En conclusion, je dirais que la question de comprendre ce qu’est le lama est aussi potentiellement libératrice que source possible de confusion. Il est donc important, pour quiconque entend suivre cette voie du Dzogchen, de comprendre de façon juste ce que l’on entend exactement par lama. J’espère que ces quelques éléments de réflexion auront pu être utiles dans ce sens. Cet article est évidemment trop court pour un aussi vaste sujet, aussi pour continuer à l’étudier, je vous suggère la lecture des ouvrages suivants :

Sogyal Rinpoché, Le Livre Tibétain de la Vie et de la Mort, Le Livre de Poche.

En particulier, pour le chapitre neuf où il est question de ce qu’est un maître spirituel.

Dilgo Khyentsé Rinpoché, La Fontaîne de Grâce, Padmakara.

Où il est question de la place centrale du lama sur le chemin spirituel.

Tulku Thondup, Les Maîtres de la grande perfection, Le Courrier du Livre.

Qui donne de nombreux exemples de relation maître spirituel/étudiant en racontant l’histoire de la lignée du Longchen Nyingthik.

Philippe Cornu, Dictionnaire encyclopédique du Bouddhisme, Seuil.

Pour les articles « maître spirituel» et « trois racines».

Mars 2011

Sudhana


[i] Par contre, dans la culture occidentale plus ancienne, on peut trouver des équivalents avec des personnages tels que Maître Eckhart.

[ii] C’est-à-dire la réalité telle qu’elle est.

[iii] C’est-à-dire la réalité telle qu’elle apparaît.
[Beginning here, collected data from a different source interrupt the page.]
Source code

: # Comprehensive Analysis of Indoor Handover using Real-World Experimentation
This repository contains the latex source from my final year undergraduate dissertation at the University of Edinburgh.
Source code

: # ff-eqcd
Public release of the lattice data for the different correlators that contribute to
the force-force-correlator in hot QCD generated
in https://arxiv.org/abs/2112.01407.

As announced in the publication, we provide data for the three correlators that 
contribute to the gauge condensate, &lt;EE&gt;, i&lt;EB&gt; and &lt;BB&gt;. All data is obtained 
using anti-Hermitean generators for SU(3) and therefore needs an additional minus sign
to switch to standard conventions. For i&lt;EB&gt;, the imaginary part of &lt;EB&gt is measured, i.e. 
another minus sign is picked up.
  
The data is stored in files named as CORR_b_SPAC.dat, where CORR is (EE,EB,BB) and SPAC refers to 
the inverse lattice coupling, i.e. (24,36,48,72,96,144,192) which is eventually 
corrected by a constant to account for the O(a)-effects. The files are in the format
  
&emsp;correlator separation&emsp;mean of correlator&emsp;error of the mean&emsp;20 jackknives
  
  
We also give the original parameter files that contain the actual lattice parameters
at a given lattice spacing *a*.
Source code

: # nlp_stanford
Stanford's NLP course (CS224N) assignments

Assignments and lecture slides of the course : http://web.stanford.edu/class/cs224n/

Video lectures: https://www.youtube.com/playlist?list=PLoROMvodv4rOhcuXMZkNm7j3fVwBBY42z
[iv] Par analogie, on pourrait dire que lorsque l’on brûle sa main à une flamme, on ressent de la souffrance, mais que le plus important alors n’est pas cette souffrance en soi, mais la conscience aigue dont elle est le véhicule : il faut retirer sa main de la flamme !

[v] Cité dans Sogyal Rinpoché, Le Livre Tibétain de la Vie et de la Mort, Le Livre de Poche, p. 251.